GOAL OF THE EXERCISE: Each line of the records that holds the word "data" should be copied out.

PROVIDED RECORDS:
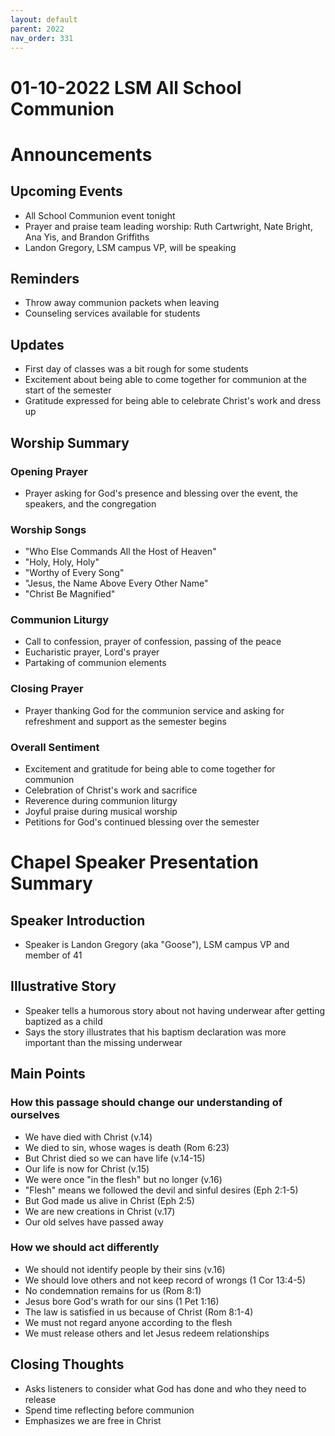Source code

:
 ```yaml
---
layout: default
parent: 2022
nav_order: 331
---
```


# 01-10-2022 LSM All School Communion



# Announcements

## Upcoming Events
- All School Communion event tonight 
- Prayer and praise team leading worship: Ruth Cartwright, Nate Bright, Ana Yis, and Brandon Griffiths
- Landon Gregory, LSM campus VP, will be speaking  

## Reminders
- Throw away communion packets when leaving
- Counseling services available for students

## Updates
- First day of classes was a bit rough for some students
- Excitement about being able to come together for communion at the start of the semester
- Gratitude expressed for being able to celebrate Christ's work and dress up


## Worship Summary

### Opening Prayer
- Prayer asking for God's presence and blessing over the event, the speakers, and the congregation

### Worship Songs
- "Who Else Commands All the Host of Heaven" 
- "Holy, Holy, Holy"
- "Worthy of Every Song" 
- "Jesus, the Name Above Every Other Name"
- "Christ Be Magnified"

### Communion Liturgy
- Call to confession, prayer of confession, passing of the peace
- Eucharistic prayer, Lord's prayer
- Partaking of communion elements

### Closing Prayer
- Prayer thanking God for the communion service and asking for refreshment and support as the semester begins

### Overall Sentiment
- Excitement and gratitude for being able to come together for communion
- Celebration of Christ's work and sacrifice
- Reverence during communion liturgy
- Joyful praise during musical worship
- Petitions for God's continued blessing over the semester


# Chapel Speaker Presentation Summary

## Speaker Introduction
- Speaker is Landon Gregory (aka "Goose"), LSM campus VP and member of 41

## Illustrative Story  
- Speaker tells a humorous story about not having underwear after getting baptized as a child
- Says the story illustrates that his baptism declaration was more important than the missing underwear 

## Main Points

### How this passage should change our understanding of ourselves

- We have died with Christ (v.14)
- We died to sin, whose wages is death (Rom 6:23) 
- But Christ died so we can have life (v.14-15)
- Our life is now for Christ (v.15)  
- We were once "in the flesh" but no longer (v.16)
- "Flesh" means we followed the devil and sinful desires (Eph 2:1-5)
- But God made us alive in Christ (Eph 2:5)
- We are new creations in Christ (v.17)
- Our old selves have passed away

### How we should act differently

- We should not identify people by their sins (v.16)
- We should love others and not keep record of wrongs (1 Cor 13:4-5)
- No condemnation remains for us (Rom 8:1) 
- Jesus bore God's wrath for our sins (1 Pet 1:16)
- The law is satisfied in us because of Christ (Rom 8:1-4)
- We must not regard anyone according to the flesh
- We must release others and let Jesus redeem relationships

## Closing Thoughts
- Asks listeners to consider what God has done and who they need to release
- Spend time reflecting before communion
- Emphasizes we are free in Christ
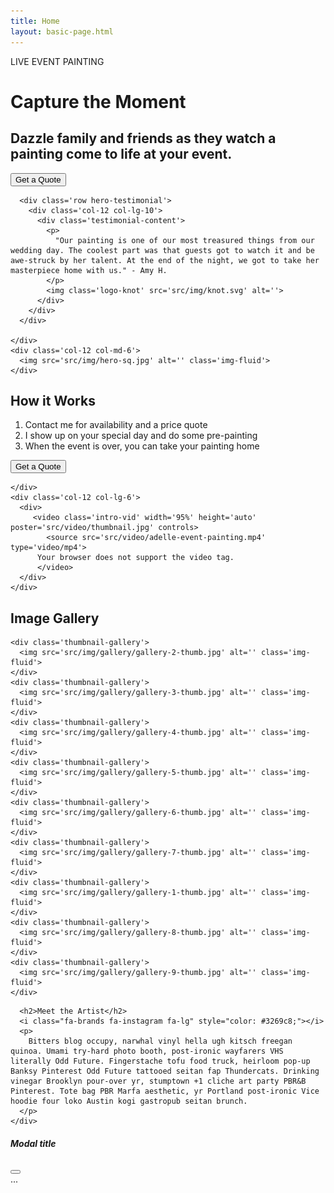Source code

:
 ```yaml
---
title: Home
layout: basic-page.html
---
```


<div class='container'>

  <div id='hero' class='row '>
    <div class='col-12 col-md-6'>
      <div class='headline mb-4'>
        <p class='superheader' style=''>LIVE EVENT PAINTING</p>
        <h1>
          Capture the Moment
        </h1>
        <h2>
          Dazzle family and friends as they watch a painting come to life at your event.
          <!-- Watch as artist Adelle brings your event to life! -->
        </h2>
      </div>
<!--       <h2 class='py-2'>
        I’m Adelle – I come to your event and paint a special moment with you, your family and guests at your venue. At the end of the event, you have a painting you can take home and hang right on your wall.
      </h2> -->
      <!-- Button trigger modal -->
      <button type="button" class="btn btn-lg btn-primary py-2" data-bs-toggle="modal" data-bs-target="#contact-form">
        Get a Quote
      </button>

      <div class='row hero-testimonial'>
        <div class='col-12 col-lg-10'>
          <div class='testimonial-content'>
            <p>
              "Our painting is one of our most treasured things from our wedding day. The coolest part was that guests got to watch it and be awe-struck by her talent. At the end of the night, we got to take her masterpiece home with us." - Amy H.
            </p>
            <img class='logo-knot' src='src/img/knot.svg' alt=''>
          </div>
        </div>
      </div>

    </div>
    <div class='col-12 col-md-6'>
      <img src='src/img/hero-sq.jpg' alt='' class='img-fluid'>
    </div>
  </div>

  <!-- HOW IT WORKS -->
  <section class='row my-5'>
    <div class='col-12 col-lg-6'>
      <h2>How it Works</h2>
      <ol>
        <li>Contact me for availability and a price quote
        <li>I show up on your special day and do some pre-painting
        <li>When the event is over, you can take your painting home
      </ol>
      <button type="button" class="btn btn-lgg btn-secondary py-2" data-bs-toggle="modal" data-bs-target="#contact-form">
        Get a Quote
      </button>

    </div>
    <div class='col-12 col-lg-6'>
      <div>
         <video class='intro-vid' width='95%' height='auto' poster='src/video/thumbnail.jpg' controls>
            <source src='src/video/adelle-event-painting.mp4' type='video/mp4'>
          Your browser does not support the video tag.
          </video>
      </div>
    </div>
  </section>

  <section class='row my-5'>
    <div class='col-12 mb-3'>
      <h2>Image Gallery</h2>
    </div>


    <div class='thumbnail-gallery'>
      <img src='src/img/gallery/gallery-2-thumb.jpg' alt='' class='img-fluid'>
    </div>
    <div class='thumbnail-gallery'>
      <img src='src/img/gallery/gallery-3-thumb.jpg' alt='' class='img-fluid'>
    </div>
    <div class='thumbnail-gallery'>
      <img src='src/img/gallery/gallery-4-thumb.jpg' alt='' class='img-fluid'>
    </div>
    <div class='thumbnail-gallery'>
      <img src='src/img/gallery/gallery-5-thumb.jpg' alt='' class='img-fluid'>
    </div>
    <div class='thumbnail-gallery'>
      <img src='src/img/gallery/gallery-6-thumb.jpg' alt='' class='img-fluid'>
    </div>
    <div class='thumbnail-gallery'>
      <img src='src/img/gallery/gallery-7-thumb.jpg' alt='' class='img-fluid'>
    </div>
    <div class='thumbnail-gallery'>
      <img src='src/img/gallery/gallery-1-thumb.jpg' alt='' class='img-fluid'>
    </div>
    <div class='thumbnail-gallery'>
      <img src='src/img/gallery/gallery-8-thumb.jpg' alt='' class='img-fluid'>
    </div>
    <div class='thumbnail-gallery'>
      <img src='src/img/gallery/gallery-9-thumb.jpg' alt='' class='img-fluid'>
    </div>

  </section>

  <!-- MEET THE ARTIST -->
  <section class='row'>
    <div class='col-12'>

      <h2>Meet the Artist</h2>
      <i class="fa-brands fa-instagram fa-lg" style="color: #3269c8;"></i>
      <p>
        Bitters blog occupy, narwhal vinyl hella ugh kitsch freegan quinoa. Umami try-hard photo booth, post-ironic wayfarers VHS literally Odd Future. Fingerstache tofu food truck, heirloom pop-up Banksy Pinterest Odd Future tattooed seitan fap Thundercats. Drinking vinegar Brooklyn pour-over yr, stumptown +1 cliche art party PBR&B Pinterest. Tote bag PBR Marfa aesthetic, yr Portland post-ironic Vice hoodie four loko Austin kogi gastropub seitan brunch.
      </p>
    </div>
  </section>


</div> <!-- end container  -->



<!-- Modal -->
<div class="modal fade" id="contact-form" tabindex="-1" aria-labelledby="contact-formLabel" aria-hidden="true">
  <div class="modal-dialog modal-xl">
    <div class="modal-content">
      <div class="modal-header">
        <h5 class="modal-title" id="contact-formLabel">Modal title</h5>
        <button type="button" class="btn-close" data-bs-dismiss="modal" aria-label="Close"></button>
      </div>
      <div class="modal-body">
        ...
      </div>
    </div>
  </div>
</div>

RESULT FOR THIS EXERCISE:
      <button type="button" class="btn btn-lg btn-primary py-2" data-bs-toggle="modal" data-bs-target="#contact-form">
      <button type="button" class="btn btn-lgg btn-secondary py-2" data-bs-toggle="modal" data-bs-target="#contact-form">
        <button type="button" class="btn-close" data-bs-dismiss="modal" aria-label="Close"></button>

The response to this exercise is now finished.